Want to master Domain-Driven Design through practical examples? This by-example guide teaches DDD through annotated code and diagram examples organized by complexity level.

What Is DDD By-Example Learning?

DDD by-example learning is a pattern-first approach where you learn through practical implementations of DDD concepts rather than narrative explanations. Each example shows:

  • Domain modeling - How to model complex business domains
  • Tactical patterns - Entities, value objects, aggregates, repositories, services
  • Strategic patterns - Bounded contexts, context mapping, domain events
  • Working code - Runnable examples showing DDD in practice

This approach is ideal for developers and architects who want to apply DDD principles to real-world software systems.

Learning Path

The DDD by-example tutorial guides you through examples organized into three progressive levels, from basic building blocks to complex strategic patterns.

Coverage Philosophy

This by-example guide provides practical coverage of DDD through annotated examples.
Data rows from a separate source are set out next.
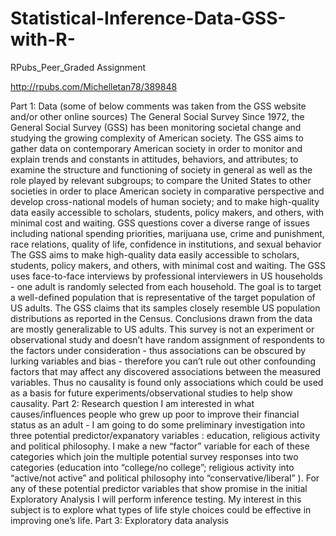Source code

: # Statistical-Inference-Data-GSS-with-R-


RPubs_Peer_Graded Assignment


http://rpubs.com/Michelletan78/389848


Part 1: Data
(some of below comments was taken from the GSS website and/or other online sources)
The General Social Survey
Since 1972, the General Social Survey (GSS) has been monitoring societal change and studying the growing complexity of American society. The GSS aims to gather data on contemporary American society in order to monitor and explain trends and constants in attitudes, behaviors, and attributes; to examine the structure and functioning of society in general as well as the role played by relevant subgroups; to compare the United States to other societies in order to place American society in comparative perspective and develop cross-national models of human society; and to make high-quality data easily accessible to scholars, students, policy makers, and others, with minimal cost and waiting.
GSS questions cover a diverse range of issues including national spending priorities, marijuana use, crime and punishment, race relations, quality of life, confidence in institutions, and sexual behavior
The GSS aims to make high-quality data easily accessible to scholars, students, policy makers, and others, with minimal cost and waiting.
The GSS uses face-to-face interviews by professional interviewers in US households - one adult is randomly selected from each household. The goal is to target a well-defined population that is representative of the target population of US adults.
The GSS claims that its samples closely resemble US population distributions as reported in the Census. Conclusions drawn from the data are mostly generalizable to US adults.
This survey is not an experiment or observational study and doesn’t have random assignment of respondents to the factors under consideration - thus associations can be obscured by lurking variables and bias - therefore you can’t rule out other confounding factors that may affect any discovered associations between the measured variables. Thus no causality is found only associations which could be used as a basis for future experiments/observational studies to help show causality.
Part 2: Research question
I am interested in what causes/influences people who grew up poor to improve their financial status as an adult - I am going to do some preliminary investigation into three potential predictor/expanatory variables : education, religious activity and political philosophy. I make a new “factor” variable for each of these categories which join the multiple potential survey responses into two categories (education into “college/no college”; religious activity into “active/not active” and political philosophy into “conservative/liberal” ). For any of these potential predictor variables that show promise in the initial Exploratory Analysis I will perform inference testing.
My interest in this subject is to explore what types of life style choices could be effective in improving one’s life.
Part 3: Exploratory data analysis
The focus is on applying DDD patterns, not just understanding theory.

What’s Covered

  • Building blocks - Entities, value objects, aggregates, domain events
  • Tactical patterns - Repositories, factories, services, domain events
  • Strategic patterns - Bounded contexts, context maps, anti-corruption layers
  • Domain modeling - Ubiquitous language, aggregates design, event storming
  • Integration patterns - Shared kernel, customer-supplier, conformist

What’s NOT Covered

  • Deep DDD philosophy (see by-concept tutorials for conceptual understanding)
  • Framework-specific implementations (examples use language-agnostic patterns)
  • Event sourcing and CQRS advanced patterns (separate tutorials)

Prerequisites

  • Object-oriented programming experience
  • Understanding of software design patterns
  • Experience with business domain modeling

Structure of Each Example

Every example follows a consistent format:

  1. Brief Explanation: What DDD concept the example demonstrates
  2. Domain Context: Business scenario being modeled
  3. Code/Diagram: Implementation showing the pattern
  4. Design Decisions: Why this approach was chosen
  5. Key Takeaway: The core DDD principle to retain

This structure provides context, implementation, and understanding all in one place.